Stored items
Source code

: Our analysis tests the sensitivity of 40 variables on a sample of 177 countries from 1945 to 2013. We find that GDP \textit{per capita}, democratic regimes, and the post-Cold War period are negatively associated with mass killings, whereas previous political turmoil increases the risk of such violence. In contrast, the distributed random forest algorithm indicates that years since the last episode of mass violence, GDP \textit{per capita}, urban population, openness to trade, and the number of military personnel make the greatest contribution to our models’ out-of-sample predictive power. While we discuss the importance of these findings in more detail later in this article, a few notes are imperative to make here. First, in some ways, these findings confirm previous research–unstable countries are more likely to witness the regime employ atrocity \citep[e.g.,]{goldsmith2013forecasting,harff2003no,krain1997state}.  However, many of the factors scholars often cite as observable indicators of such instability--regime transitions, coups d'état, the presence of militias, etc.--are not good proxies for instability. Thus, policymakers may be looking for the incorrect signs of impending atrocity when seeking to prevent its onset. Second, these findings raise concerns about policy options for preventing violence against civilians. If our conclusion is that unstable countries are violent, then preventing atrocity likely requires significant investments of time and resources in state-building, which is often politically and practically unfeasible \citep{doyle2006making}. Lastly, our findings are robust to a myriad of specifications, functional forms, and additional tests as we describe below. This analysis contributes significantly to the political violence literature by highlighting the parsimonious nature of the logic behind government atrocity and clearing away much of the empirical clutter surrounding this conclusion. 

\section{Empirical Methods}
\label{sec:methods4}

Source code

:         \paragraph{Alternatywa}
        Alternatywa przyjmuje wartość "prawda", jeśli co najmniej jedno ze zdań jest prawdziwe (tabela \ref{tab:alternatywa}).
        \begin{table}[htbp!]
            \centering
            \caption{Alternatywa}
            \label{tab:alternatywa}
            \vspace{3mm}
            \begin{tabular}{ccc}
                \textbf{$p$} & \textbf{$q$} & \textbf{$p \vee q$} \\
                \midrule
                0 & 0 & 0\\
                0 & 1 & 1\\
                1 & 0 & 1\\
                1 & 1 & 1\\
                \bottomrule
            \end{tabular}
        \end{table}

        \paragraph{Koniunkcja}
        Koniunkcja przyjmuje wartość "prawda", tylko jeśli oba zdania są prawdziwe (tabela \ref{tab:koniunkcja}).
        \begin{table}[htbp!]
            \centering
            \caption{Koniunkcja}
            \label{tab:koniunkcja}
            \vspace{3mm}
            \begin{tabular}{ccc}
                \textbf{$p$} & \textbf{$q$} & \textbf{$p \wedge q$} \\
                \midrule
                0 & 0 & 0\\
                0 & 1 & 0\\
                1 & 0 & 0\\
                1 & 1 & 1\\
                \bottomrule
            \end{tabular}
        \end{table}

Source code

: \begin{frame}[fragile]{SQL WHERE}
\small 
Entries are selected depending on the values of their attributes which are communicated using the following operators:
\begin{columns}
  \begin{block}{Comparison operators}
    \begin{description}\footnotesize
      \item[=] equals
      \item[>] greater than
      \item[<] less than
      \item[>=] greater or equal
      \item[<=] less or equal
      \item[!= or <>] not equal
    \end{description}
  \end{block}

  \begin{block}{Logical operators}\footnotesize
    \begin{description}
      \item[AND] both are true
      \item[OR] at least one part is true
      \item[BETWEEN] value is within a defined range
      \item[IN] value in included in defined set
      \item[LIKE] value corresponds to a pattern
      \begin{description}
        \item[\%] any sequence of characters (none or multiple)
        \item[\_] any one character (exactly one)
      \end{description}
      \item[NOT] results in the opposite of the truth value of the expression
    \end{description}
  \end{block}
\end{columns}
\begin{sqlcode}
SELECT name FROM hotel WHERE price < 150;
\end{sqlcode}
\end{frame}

INSTRUCTIONS TO FOLLOW: Retype all of the records above, word for word.

SOLUTION:
Source code

: Our analysis tests the sensitivity of 40 variables on a sample of 177 countries from 1945 to 2013. We find that GDP \textit{per capita}, democratic regimes, and the post-Cold War period are negatively associated with mass killings, whereas previous political turmoil increases the risk of such violence. In contrast, the distributed random forest algorithm indicates that years since the last episode of mass violence, GDP \textit{per capita}, urban population, openness to trade, and the number of military personnel make the greatest contribution to our models’ out-of-sample predictive power. While we discuss the importance of these findings in more detail later in this article, a few notes are imperative to make here. First, in some ways, these findings confirm previous research–unstable countries are more likely to witness the regime employ atrocity \citep[e.g.,]{goldsmith2013forecasting,harff2003no,krain1997state}.  However, many of the factors scholars often cite as observable indicators of such instability--regime transitions, coups d'état, the presence of militias, etc.--are not good proxies for instability. Thus, policymakers may be looking for the incorrect signs of impending atrocity when seeking to prevent its onset. Second, these findings raise concerns about policy options for preventing violence against civilians. If our conclusion is that unstable countries are violent, then preventing atrocity likely requires significant investments of time and resources in state-building, which is often politically and practically unfeasible \citep{doyle2006making}. Lastly, our findings are robust to a myriad of specifications, functional forms, and additional tests as we describe below. This analysis contributes significantly to the political violence literature by highlighting the parsimonious nature of the logic behind government atrocity and clearing away much of the empirical clutter surrounding this conclusion. 

\section{Empirical Methods}
\label{sec:methods4}

Source code

:         \paragraph{Alternatywa}
        Alternatywa przyjmuje wartość "prawda", jeśli co najmniej jedno ze zdań jest prawdziwe (tabela \ref{tab:alternatywa}).
        \begin{table}[htbp!]
            \centering
            \caption{Alternatywa}
            \label{tab:alternatywa}
            \vspace{3mm}
            \begin{tabular}{ccc}
                \textbf{$p$} & \textbf{$q$} & \textbf{$p \vee q$} \\
                \midrule
                0 & 0 & 0\\
                0 & 1 & 1\\
                1 & 0 & 1\\
                1 & 1 & 1\\
                \bottomrule
            \end{tabular}
        \end{table}

        \paragraph{Koniunkcja}
        Koniunkcja przyjmuje wartość "prawda", tylko jeśli oba zdania są prawdziwe (tabela \ref{tab:koniunkcja}).
        \begin{table}[htbp!]
            \centering
            \caption{Koniunkcja}
            \label{tab:koniunkcja}
            \vspace{3mm}
            \begin{tabular}{ccc}
                \textbf{$p$} & \textbf{$q$} & \textbf{$p \wedge q$} \\
                \midrule
                0 & 0 & 0\\
                0 & 1 & 0\\
                1 & 0 & 0\\
                1 & 1 & 1\\
                \bottomrule
            \end{tabular}
        \end{table}

Source code

: \begin{frame}[fragile]{SQL WHERE}
\small 
Entries are selected depending on the values of their attributes which are communicated using the following operators:
\begin{columns}
  \begin{block}{Comparison operators}
    \begin{description}\footnotesize
      \item[=] equals
      \item[>] greater than
      \item[<] less than
      \item[>=] greater or equal
      \item[<=] less or equal
      \item[!= or <>] not equal
    \end{description}
  \end{block}

  \begin{block}{Logical operators}\footnotesize
    \begin{description}
      \item[AND] both are true
      \item[OR] at least one part is true
      \item[BETWEEN] value is within a defined range
      \item[IN] value in included in defined set
      \item[LIKE] value corresponds to a pattern
      \begin{description}
        \item[\%] any sequence of characters (none or multiple)
        \item[\_] any one character (exactly one)
      \end{description}
      \item[NOT] results in the opposite of the truth value of the expression
    \end{description}
  \end{block}
\end{columns}
\begin{sqlcode}
SELECT name FROM hotel WHERE price < 150;
\end{sqlcode}
\end{frame}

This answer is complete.